## Brief
Every line with the string "designing" should be copied from the data.

## Source data
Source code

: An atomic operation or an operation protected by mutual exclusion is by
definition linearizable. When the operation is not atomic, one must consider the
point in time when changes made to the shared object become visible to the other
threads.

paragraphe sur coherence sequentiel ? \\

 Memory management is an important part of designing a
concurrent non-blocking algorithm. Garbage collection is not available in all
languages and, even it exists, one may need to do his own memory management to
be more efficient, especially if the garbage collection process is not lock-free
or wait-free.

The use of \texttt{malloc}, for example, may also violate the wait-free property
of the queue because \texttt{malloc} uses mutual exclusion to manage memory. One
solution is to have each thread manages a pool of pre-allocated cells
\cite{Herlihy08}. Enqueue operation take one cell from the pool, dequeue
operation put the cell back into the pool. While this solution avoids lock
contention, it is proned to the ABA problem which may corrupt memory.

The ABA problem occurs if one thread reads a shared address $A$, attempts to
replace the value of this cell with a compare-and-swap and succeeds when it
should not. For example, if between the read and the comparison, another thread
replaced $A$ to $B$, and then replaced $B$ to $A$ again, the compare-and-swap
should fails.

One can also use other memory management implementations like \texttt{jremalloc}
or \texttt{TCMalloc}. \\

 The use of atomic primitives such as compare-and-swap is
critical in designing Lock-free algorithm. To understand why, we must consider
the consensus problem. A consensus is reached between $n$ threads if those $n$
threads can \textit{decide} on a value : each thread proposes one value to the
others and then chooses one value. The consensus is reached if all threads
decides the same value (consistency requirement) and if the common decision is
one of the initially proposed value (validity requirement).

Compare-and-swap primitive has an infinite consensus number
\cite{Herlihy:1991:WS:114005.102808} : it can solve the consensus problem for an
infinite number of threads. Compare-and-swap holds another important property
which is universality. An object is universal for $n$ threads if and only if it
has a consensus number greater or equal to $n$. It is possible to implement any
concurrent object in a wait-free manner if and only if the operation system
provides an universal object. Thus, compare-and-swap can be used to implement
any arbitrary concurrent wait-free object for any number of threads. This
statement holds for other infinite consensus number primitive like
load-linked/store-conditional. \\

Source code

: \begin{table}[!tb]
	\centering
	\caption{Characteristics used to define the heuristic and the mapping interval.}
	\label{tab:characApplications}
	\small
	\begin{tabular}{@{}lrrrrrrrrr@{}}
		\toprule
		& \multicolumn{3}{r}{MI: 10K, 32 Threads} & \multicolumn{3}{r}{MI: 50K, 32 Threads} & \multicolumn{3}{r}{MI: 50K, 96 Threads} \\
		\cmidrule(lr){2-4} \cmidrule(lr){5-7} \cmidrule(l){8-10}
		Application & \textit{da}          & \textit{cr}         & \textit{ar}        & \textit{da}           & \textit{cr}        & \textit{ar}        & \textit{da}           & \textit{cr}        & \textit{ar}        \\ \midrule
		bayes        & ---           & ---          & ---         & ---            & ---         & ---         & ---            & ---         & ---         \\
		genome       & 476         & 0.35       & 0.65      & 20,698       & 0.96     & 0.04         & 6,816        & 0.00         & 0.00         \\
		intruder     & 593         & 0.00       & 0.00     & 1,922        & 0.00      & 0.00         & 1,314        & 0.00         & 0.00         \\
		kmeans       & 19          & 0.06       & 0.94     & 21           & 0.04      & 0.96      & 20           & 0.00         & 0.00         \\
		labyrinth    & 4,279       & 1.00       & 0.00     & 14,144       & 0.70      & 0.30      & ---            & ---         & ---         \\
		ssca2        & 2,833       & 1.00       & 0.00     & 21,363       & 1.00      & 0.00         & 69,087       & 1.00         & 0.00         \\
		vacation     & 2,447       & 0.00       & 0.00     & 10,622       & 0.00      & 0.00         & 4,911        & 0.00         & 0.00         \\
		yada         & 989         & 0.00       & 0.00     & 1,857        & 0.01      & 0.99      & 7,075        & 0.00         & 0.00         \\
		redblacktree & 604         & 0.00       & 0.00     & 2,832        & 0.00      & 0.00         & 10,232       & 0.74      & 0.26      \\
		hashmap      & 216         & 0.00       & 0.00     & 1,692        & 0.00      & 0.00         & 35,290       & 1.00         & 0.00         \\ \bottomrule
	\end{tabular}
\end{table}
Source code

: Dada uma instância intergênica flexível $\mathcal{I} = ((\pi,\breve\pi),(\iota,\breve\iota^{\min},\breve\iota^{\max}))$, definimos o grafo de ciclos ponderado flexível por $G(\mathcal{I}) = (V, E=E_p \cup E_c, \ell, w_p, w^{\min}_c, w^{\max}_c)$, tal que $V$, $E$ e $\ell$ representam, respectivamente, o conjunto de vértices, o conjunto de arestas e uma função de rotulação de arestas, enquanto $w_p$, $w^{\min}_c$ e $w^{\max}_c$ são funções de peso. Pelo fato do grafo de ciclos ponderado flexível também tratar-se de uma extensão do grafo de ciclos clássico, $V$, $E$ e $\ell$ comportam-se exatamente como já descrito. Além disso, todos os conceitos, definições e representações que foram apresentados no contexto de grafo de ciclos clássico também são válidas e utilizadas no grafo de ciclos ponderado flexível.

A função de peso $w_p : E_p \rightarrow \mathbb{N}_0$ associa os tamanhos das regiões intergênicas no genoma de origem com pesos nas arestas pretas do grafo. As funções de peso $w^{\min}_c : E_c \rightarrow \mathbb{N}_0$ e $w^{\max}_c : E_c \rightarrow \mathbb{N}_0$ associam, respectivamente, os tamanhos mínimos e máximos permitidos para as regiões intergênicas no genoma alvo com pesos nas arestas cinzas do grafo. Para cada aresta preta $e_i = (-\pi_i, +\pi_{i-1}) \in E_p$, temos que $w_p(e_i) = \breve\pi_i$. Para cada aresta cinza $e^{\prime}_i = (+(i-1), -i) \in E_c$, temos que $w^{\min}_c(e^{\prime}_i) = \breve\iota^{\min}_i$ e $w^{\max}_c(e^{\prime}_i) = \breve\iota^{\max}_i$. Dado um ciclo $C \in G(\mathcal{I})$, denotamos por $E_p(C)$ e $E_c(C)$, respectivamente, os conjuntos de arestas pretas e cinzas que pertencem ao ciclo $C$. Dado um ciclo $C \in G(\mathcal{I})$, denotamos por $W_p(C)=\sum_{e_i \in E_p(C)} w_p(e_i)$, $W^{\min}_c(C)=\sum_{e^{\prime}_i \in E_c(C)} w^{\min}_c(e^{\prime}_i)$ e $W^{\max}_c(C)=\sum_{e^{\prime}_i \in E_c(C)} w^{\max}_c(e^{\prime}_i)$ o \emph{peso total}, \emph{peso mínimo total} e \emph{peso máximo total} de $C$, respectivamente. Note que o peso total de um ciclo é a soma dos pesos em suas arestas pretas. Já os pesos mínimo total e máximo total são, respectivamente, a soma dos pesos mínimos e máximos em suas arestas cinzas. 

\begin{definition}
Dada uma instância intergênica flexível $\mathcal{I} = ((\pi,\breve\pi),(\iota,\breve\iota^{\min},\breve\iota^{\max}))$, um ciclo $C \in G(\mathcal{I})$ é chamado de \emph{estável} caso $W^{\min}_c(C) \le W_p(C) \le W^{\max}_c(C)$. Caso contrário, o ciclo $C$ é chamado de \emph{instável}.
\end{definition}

## Response box
 Memory management is an important part of designing a
critical in designing Lock-free algorithm. To understand why, we must consider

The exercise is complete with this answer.